Un démarrage difficile pour 2025
L’année avait débuté sous le signe d’un optimisme prudent chez les acteurs du marché des grands vins, avec l’espoir d’un rebond porté par une campagne Bordeaux 2024 réussie et des marchés américains et asiatiques actifs. Cependant, l’annonce en mars de tarifs douaniers américains de 200% a provoqué un retrait brutal des acheteurs américains, qui soutenaient jusque-là des régions moins liquides telles que le Piémont, le Rhône et l’Espagne, freinant le marché et laissant chaque maillon de la chaîne d’approvisionnement en difficulté.

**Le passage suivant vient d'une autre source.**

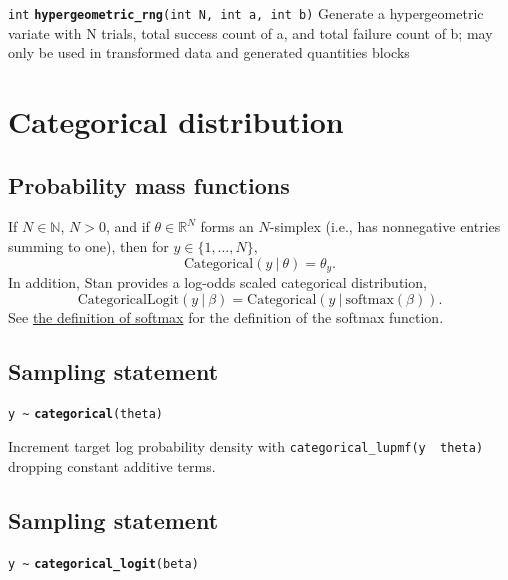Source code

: \documentclass[
  10pt,
]{book}
\begin{document}

\texttt{int} \textbf{\texttt{hypergeometric\_rng}}\texttt{(int\ N,\ int\ a,\ int\ b)}\newline
Generate a hypergeometric variate with N trials, total success count
of a, and total failure count of b; may only be used in transformed data and
generated quantities blocks

\hypertarget{categorical-distribution}{%
\section{Categorical distribution}\label{categorical-distribution}}

\hypertarget{probability-mass-functions}{%
\subsection{Probability mass functions}\label{probability-mass-functions}}

If \(N \in \mathbb{N}\), \(N > 0\), and if \(\theta \in \mathbb{R}^N\) forms
an \(N\)-simplex (i.e., has nonnegative entries summing to one), then
for \(y \in \{1,\ldots,N\}\), \[ \text{Categorical}(y~|~\theta) =
\theta_y. \] In addition, Stan provides a log-odds scaled categorical
distribution, \[ \text{CategoricalLogit}(y~|~\beta) =
\text{Categorical}(y~|~\text{softmax}(\beta)). \]
See \protect\hyperlink{softmax}{the definition of softmax} for the definition of the softmax function.

\hypertarget{sampling-statement-7}{%
\subsection{Sampling statement}\label{sampling-statement-7}}

\texttt{y\ \textasciitilde{}} \textbf{\texttt{categorical}}\texttt{(theta)}

Increment target log probability density with \texttt{categorical\_lupmf(y\ \textbar{}\ theta)}
dropping constant additive terms.

\hypertarget{sampling-statement-8}{%
\subsection{Sampling statement}\label{sampling-statement-8}}

\texttt{y\ \textasciitilde{}} \textbf{\texttt{categorical\_logit}}\texttt{(beta)}
\end{document}
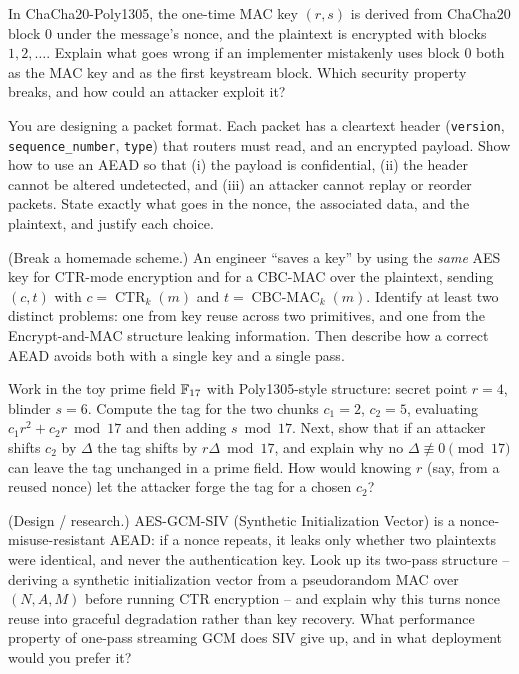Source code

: \begin{exercise}
In ChaCha20-Poly1305, the one-time MAC key $(r,s)$ is derived from ChaCha20 block $0$ under the message's nonce, and the plaintext is encrypted with blocks $1, 2, \dots$. Explain what goes wrong if an implementer mistakenly uses block $0$ both as the MAC key and as the first keystream block. Which security property breaks, and how could an attacker exploit it?
\end{exercise}

\begin{exercise}
You are designing a packet format. Each packet has a cleartext header (\texttt{version}, \texttt{sequence\_number}, \texttt{type}) that routers must read, and an encrypted payload. Show how to use an AEAD so that (i) the payload is confidential, (ii) the header cannot be altered undetected, and (iii) an attacker cannot replay or reorder packets. State exactly what goes in the nonce, the associated data, and the plaintext, and justify each choice.
\end{exercise}

\begin{exercise}
(Break a homemade scheme.) An engineer ``saves a key'' by using the \emph{same} AES key for CTR-mode encryption and for a CBC-MAC over the plaintext, sending $(c, t)$ with $c = \operatorname{CTR}_k(m)$ and $t = \operatorname{CBC\text{-}MAC}_k(m)$. Identify at least two distinct problems: one from key reuse across two primitives, and one from the Encrypt-and-MAC structure leaking information. Then describe how a correct AEAD avoids both with a single key and a single pass.
\end{exercise}

\begin{exercise}
Work in the toy prime field $\mathbb{F}_{17}$ with Poly1305-style structure: secret point $r = 4$, blinder $s = 6$. Compute the tag for the two chunks $c_1 = 2$, $c_2 = 5$, evaluating $c_1 r^2 + c_2 r \bmod 17$ and then adding $s \bmod 17$. Next, show that if an attacker shifts $c_2$ by $\Delta$ the tag shifts by $r\Delta \bmod 17$, and explain why no $\Delta \not\equiv 0 \pmod{17}$ can leave the tag unchanged in a prime field. How would knowing $r$ (say, from a reused nonce) let the attacker forge the tag for a chosen $c_2$?
\end{exercise}

\begin{exercise}
(Design / research.) AES-GCM-SIV (Synthetic Initialization Vector) is a nonce-misuse-resistant AEAD: if a nonce repeats, it leaks only whether two plaintexts were identical, and never the authentication key. Look up its two-pass structure -- deriving a synthetic initialization vector from a pseudorandom MAC over $(N, A, M)$ before running CTR encryption -- and explain why this turns nonce reuse into graceful degradation rather than key recovery. What performance property of one-pass streaming GCM does SIV give up, and in what deployment would you prefer it?
\end{exercise}
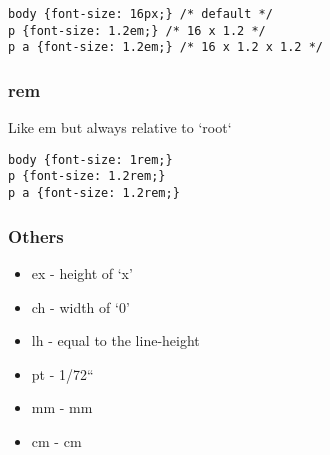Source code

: \begin{verbatim}
body {font-size: 16px;} /* default */
p {font-size: 1.2em;} /* 16 x 1.2 */
p a {font-size: 1.2em;} /* 16 x 1.2 x 1.2 */
\end{verbatim}

\subsubsection{rem}

Like em but always relative to `root`

\begin{verbatim}
body {font-size: 1rem;}
p {font-size: 1.2rem;}
p a {font-size: 1.2rem;}
\end{verbatim}


\subsubsection{Others}

\begin{itemize}
    \item ex - height of ‘x’
    \item ch - width of ‘0’
    \item lh - equal to the line-height
    \item pt - 1/72“
    \item mm - mm
    \item cm - cm
\end{itemize}


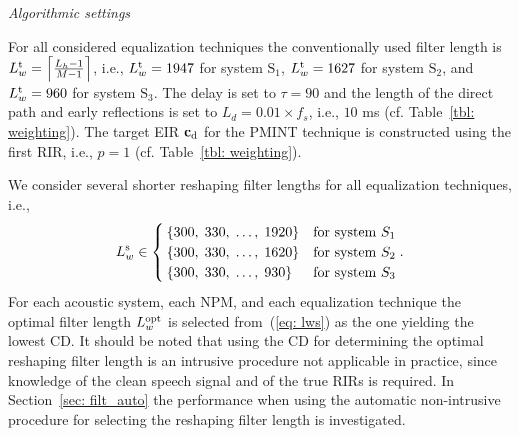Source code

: \documentclass[twocolumn]{bmcart}%
\begin{document}
\vskip 5pt
\textit{Algorithmic settings} 
\vskip 5pt

For all considered equalization techniques the conventionally used filter length is $L^{\rm t}_w =\left\lceil{\frac{L_h-1}{M-1}}\right\rceil$, i.e., $L^{\rm t}_w = 1947$ for system $\text{S}_1$, $L^{\rm t}_w = 1627$ for system $\text{S}_2$, and $L^{\rm t}_w = 960$ for system $\text{S}_3$.
The delay is set to $\tau = 90$ and the length of the direct path and early reflections is set to $L_d = 0.01 \times f_s$, i.e., $10$ ms (cf. Table~\ref{tbl: weighting}).
The target EIR $\mathbf{c}_{\rm d}$ for the PMINT technique is constructed using the first RIR, i.e., $p = 1$ (cf. Table~\ref{tbl: weighting}).

We consider several shorter reshaping filter lengths for all equalization techniques, i.e., 
\begin{equation}
\label{eq: lws}
L^{\rm s}_w \in \begin{cases} \{300, \; 330, \; \ldots, \; 1920\} &\mbox{for system } S_1 \\
\{300, \; 330, \; \ldots, \; 1620\} & \mbox{for system } S_2 \\
\{300, \; 330, \; \ldots, \; 930\} & \mbox{for system } S_3 \end{cases}.
\end{equation}
For each acoustic system, each NPM, and each equalization technique the optimal filter length $L^{\rm opt}_w$ is selected from~(\ref{eq: lws}) as the one yielding the lowest CD. 
It should be noted that using the CD for determining the optimal reshaping filter length is an intrusive procedure not applicable in practice, since knowledge of the clean speech signal and of the true RIRs is required.
In Section~\ref{sec: filt_auto} the performance when using the automatic non-intrusive procedure for selecting the reshaping filter length is investigated.
\end{document}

Le Liv-ex Fine Wine 100 a chuté de 4,4% au S1 2025, à 311,6, dépassant la baisse anticipée de 1,9%, illustrant un marché plus instable qu’espéré. Bien que certains millésimes montrent des signes de stabilisation, l’incertitude demeure dominante.
Comparaison avec les marchés financiers
Les marchés financiers traditionnels ont également connu des secousses au S1 2025, mais leur capacité de rebond a été plus rapide grâce à une atténuation des tensions géopolitiques. En comparaison, le Fine Wine 100 a sous-performé la plupart des indices, ne faisant mieux que le pétrole brut.
Impact des devises
La baisse du dollar américain face à la livre sterling a réduit les opportunités d’arbitrage pour les acheteurs américains, contribuant à leur retrait. En parallèle, l’euro s’est renforcé face à la livre, compliquant davantage la campagne En Primeur bordelaise, nécessitant des baisses de prix agressives pour maintenir la compétitivité des sorties dans la chaîne mondiale.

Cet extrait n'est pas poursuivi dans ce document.